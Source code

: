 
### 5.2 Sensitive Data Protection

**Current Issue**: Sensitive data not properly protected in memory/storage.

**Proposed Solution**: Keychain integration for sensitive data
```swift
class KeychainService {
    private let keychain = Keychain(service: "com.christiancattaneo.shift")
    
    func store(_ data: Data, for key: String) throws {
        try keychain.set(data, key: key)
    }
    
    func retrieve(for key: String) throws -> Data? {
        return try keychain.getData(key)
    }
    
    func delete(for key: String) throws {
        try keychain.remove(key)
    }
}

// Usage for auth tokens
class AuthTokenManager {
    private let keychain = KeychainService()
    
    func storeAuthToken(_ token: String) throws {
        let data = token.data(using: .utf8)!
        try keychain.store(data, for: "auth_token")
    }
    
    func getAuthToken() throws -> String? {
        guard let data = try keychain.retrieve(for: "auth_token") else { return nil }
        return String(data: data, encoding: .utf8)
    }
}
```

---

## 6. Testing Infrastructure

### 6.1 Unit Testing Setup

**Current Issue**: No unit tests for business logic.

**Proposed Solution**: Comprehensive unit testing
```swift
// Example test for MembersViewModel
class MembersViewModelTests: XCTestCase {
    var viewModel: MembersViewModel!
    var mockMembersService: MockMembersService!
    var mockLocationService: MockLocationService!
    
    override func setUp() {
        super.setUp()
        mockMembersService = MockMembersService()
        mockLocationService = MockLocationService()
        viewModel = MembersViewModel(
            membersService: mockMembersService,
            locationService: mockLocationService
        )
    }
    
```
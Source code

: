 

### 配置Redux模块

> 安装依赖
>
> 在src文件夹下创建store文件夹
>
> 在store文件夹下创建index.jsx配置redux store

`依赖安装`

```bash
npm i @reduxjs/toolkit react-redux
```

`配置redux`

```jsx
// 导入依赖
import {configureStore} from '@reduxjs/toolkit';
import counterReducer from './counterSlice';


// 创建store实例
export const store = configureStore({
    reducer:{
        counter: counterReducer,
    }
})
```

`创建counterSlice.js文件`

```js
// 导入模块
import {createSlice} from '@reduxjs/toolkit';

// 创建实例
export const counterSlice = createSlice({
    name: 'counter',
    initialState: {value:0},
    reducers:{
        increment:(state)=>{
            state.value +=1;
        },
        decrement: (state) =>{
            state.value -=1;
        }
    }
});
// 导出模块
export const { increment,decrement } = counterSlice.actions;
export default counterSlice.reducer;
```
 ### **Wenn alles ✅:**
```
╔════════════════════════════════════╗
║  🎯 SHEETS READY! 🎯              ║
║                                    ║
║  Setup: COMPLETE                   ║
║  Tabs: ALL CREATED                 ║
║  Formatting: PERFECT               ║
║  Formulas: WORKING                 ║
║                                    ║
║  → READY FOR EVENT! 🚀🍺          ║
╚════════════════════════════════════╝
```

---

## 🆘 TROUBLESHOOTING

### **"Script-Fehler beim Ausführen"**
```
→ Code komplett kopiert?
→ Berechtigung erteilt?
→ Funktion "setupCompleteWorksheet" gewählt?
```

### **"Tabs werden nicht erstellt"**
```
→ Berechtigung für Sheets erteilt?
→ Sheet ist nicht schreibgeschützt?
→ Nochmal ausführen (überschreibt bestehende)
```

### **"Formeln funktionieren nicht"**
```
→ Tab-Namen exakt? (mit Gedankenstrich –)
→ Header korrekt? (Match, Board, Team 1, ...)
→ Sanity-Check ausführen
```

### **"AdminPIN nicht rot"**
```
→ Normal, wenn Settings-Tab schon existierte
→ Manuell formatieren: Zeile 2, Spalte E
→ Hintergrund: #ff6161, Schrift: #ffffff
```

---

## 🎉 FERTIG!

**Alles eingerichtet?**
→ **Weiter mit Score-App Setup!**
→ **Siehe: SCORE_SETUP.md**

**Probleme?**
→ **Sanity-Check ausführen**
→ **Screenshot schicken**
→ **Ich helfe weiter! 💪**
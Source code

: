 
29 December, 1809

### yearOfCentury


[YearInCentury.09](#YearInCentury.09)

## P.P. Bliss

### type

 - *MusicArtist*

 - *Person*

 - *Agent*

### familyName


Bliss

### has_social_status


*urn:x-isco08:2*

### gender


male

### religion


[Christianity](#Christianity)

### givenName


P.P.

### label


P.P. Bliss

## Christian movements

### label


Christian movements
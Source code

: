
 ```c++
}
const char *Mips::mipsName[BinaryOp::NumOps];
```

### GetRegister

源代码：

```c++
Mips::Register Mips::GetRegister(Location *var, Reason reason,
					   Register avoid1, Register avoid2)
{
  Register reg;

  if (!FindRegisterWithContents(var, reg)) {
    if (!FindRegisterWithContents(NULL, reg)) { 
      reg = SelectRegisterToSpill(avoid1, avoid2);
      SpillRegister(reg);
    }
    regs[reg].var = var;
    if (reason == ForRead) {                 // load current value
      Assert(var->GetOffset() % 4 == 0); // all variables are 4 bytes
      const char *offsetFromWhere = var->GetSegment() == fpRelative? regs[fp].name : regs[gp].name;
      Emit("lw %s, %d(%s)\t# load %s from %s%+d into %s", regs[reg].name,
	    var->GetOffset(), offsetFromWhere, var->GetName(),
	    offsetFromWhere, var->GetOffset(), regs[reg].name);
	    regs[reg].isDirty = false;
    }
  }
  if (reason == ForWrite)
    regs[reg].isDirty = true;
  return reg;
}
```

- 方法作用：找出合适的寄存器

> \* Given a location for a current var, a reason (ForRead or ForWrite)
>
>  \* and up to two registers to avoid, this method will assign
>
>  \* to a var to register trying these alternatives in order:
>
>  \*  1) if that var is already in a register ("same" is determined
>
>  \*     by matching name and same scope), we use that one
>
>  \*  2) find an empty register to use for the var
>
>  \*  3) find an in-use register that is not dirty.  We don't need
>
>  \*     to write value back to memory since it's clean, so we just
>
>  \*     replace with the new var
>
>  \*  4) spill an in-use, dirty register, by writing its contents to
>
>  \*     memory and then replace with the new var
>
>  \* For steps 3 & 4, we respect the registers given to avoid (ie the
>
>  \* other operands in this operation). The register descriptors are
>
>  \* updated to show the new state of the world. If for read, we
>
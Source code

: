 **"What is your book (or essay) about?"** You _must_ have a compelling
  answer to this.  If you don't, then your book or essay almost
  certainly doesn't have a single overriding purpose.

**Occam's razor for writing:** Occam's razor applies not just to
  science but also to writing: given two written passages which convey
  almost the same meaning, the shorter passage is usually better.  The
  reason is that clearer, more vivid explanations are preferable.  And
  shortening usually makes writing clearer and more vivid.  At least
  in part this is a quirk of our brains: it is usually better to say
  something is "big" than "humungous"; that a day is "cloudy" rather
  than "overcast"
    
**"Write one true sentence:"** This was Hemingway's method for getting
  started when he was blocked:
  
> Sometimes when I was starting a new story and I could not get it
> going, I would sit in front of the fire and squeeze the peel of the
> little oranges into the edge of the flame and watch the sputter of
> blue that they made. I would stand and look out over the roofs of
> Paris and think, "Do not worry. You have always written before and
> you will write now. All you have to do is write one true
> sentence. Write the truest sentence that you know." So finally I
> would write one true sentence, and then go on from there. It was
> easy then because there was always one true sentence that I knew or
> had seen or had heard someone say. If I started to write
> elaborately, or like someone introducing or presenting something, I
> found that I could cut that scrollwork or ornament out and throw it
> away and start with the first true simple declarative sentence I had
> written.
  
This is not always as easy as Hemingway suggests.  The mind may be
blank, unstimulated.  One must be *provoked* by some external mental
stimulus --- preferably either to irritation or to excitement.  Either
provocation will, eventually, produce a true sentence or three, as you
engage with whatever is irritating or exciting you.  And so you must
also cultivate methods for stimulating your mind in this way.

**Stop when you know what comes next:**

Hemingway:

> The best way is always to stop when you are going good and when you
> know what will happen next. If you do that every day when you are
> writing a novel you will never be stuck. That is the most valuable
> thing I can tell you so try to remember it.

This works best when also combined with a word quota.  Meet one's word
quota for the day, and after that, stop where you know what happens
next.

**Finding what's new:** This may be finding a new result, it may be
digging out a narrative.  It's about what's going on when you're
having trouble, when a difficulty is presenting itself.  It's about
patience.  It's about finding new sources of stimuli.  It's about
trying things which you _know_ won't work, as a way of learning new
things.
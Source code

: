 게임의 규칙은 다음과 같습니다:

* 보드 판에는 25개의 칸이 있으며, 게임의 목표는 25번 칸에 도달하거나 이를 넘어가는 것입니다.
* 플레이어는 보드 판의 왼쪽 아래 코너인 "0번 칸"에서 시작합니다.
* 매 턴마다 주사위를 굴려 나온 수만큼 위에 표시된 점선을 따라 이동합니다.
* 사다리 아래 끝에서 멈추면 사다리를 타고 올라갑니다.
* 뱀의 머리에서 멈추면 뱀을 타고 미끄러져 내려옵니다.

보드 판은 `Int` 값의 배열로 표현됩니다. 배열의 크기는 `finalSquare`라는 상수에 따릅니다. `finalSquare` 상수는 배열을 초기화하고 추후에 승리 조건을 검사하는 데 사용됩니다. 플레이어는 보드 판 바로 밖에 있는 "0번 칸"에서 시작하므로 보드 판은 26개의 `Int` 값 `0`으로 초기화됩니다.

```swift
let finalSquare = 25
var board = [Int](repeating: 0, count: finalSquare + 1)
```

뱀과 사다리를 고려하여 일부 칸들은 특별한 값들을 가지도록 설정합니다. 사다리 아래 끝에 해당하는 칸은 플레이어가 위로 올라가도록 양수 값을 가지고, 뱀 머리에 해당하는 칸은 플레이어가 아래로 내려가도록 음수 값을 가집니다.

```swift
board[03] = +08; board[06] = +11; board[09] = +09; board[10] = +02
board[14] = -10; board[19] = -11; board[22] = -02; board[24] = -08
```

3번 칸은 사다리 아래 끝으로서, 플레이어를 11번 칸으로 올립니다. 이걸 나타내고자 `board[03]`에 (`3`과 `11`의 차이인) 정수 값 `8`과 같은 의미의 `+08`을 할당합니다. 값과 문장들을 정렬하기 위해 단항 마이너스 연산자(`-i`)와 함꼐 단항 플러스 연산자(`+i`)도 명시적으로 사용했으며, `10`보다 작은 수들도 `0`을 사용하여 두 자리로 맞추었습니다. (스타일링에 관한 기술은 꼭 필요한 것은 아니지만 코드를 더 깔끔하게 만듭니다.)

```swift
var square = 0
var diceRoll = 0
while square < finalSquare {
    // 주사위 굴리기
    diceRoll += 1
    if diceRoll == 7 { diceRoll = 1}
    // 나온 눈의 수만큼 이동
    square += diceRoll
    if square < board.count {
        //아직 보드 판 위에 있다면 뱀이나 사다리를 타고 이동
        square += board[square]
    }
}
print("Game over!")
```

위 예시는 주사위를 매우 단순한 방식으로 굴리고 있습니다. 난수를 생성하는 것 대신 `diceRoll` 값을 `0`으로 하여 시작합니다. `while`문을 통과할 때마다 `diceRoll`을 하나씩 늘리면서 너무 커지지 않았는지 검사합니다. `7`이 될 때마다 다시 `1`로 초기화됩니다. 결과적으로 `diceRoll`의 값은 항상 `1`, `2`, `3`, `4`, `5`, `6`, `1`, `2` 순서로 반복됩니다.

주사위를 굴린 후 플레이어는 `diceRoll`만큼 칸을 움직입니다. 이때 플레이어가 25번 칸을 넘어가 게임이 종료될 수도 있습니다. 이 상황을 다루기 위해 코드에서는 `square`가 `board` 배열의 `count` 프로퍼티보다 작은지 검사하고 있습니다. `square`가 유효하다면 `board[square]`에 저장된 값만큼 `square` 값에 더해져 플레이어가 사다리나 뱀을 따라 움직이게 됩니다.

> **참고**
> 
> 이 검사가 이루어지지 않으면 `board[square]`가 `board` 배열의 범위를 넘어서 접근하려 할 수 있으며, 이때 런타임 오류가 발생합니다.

§ THE PROBLEM:
Return every line from the material that contains the word "trying".

§ EXERCISE OUTPUT:
>  \* to a var to register trying these alternatives in order:
trying things which you _know_ won't work, as a way of learning new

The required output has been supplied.